Over the years, the configuration of the institutions of CUNY has changed. The current College of Staten Island, the largest CUNY school by land area, is the result of a merger between Richmond College (upper-division college founded in 1965) and Staten Island Community College (lower-division college founded in 1955). Lehman College was formerly a branch campus of Hunter College that was known as Hunter-in-the-Bronx.

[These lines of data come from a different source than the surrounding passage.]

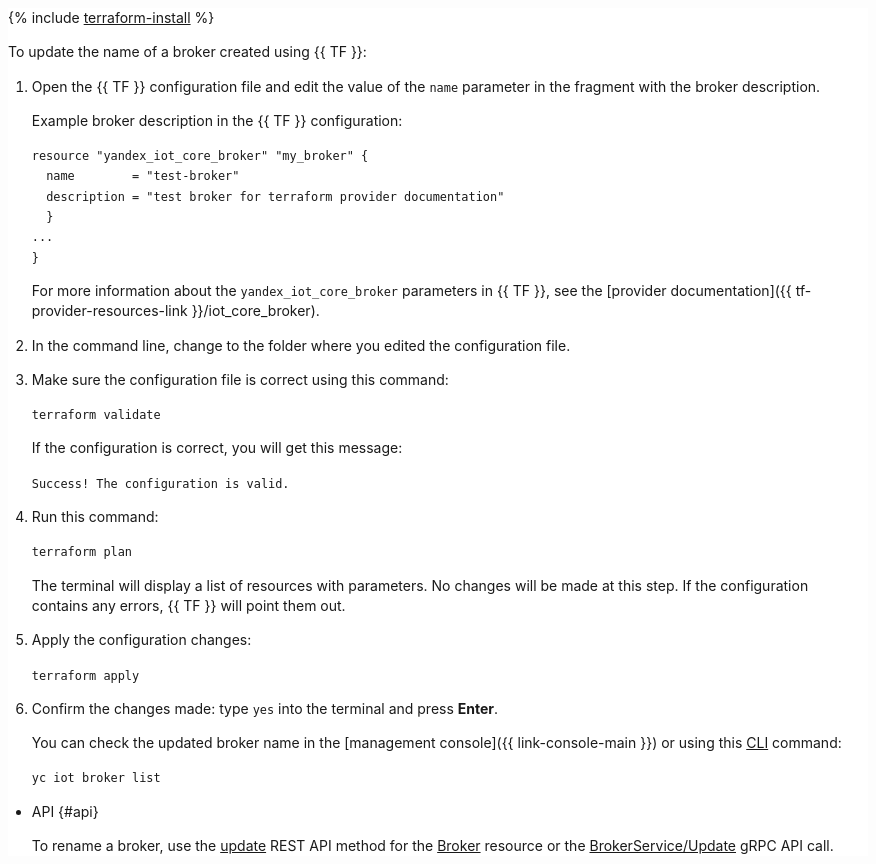  {% include [terraform-install](../../../_includes/terraform-install.md) %}

  To update the name of a broker created using {{ TF }}:

  1. Open the {{ TF }} configuration file and edit the value of the `name` parameter in the fragment with the broker description.

      Example broker description in the {{ TF }} configuration:

      ```hcl
      resource "yandex_iot_core_broker" "my_broker" {
        name        = "test-broker"
        description = "test broker for terraform provider documentation"
        }
      ...
      }
      ```

      For more information about the `yandex_iot_core_broker` parameters in {{ TF }}, see the [provider documentation]({{ tf-provider-resources-link }}/iot_core_broker).
  1. In the command line, change to the folder where you edited the configuration file.
  1. Make sure the configuration file is correct using this command:

      ```bash
      terraform validate
      ```

      If the configuration is correct, you will get this message:
     
      ```bash
      Success! The configuration is valid.
      ```

  1. Run this command:

      ```bash
      terraform plan
      ```

      The terminal will display a list of resources with parameters. No changes will be made at this step. If the configuration contains any errors, {{ TF }} will point them out.
  1. Apply the configuration changes:

      ```bash
      terraform apply
      ```

  1. Confirm the changes made: type `yes` into the terminal and press **Enter**.

      You can check the updated broker name in the [management console]({{ link-console-main }}) or using this [CLI](../../../cli/quickstart.md) command:

      ```bash
      yc iot broker list
      ```

- API {#api}

  To rename a broker, use the [update](../../broker/api-ref/Broker/update.md) REST API method for the [Broker](../../broker/api-ref/Broker/index.md) resource or the [BrokerService/Update](../../broker/api-ref/grpc/broker_service.md#Update) gRPC API call.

The City College is the oldest institution of CUNY, having been founded in 1847. Established in 2018, the School of Labor and Urban Studies is the newest addition to the university.

==Institutions==

| Image | Name | Borough | Founded^{[a]} | Type | Enrollment (Fall 2025) | Athletics | Male/ Female % | References | Notes |
|---|---|---|---|---|---|---|---|---|---|
|  | Baruch College | Manhattan | 1968 | Senior | 20,579 | CUNYAC (NCAA Division III) | 48%/52% |  | — |
|  | The City College | Manhattan | 1847 | Senior | 16,663 | CUNYAC (NCAA Division III) | 52%/48% |  | — |
| CUNY Graduate Center | Graduate Center | Manhattan | 1961 | Graduate | 3,202 | N/A | 43%/57% |  | — |
|  | Graduate School of Public Health and Health Policy | Manhattan | 2008 | Graduate | 1,002 | N/A | 27%/73% |  | — |
|  | Guttman Community College | Manhattan | 2011 | Junior | 1,142 | N/A | 45%/55% |  | — |
| Thomas Hunter Hall | Hunter College | Manhattan | 1870 | Senior | 22,712 | CUNYAC (NCAA Division III) | 32%/68% |  | — |
| Haaren Hall | John Jay College of Criminal Justice | Manhattan | 1964 | Senior | 13,988 | CUNYAC (NCAA Division III) | 42%/58% |  | Originally known as the College of Police Science. |
|  | Macaulay Honors College | Manhattan | 2001 | Senior | ^{[b]} | N/A | ^{[b]} |  | — |
|  | Borough of Manhattan Community College | Manhattan | 1963 | Junior | 21,900 | CUNYAC (NJCAA) | 43%/57% |  | — |
| CUNY Graduate School of Journalism in the renovated former headquarters of the old New York Herald Tribune on West 40th Street | Newmark Graduate School of Journalism | Manhattan | 2006 | Graduate | 223 | N/A | 35%/65% |  | — |
|  | School of Labor and Urban Studies | Manhattan | 2018 | Graduate | 546 | N/A | 37%/63% |  | Originally the Murphy Institute, established at Queens College in 1984 and moved to the School of Professional Studies in 2005. |
|  | School of Medicine | Manhattan | 1973 | Graduate | 366 | N/A | 33%/67% |  | — |
|  | School of Professional Studies | Manhattan | 2003 | Graduate | 4,786 | N/A | 30%/70% |  | — |
|  | Bronx Community College | The Bronx | 1957 | Junior | 7,345 | CUNYAC (NJCAA) | 44%/56% |  | — |
| Hostos Community College pedestrian walkway | Hostos Community College | The Bronx | 1968 | Junior | 5,853 | CUNYAC (NJCAA) | 34%/66% |  | — |
| Lehman College music building | Lehman College | The Bronx | 1968 | Senior | 13,615 | CUNYAC (NCAA Division III) | 32%/68% |  | Formerly the Bronx branch of Hunter College. |
| The east quadrangle of Brooklyn College | Brooklyn College | Brooklyn | 1930 | Senior | 14,469 | CUNYAC (NCAA Division III) | 42%/58% |  | — |
|  | College of Technology | Brooklyn | 1946 | Senior | 15,252 | N/A | 55%/45% |  | — |
| Kingsborough Community College | Kingsborough Community College | Brooklyn | 1963 | Junior | 19,250 | CUNYAC (NJCAA) | 45%/55% |  | — |
| The Academic Complex Building of Medgar Evers College | Medgar Evers College | Brooklyn | 1969 | Senior | 3,785 | CUNYAC (NCAA Division III) | 29%/71% |  | — |
| The college campus | College of Staten Island | Staten Island | 1976 | Senior | 11,332 | ECC (NCAA Division II) | 44%/56% |  | Result of a merger of Richmond College (1965) and Staten Island Community College (1955). |
| Building E | LaGuardia Community College | Queens | 1971 | Junior | 15,774 | CUNYAC (NJCAA) | 42%/58% |  | — |
| Queens College Quad | Queens College | Queens | 1937 | Senior | 14,914 | ECC (NCAA Division II) | 43%/57% |  | — |
| Queensborough Community College | Queensborough Community College | Queens | 1958 | Junior | 10,619 | CUNYAC (NJCAA) | 47%/53% |  | Transferred to CUNY from the SUNY system in 1965. |
|  | School of Law | Queens | 1983 | Graduate | 696 | N/A | 39%/61% |  | — |
| Academic Core Building | York College | Queens | 1966 | Senior | 6,490 | CUNYAC (NCAA Division III) | 33%/67% |  | — |

==Notes==
- Each college's founding year is linked to the category of all schools founded in that year
- Enrollment and Gender ratio data not provided for these units.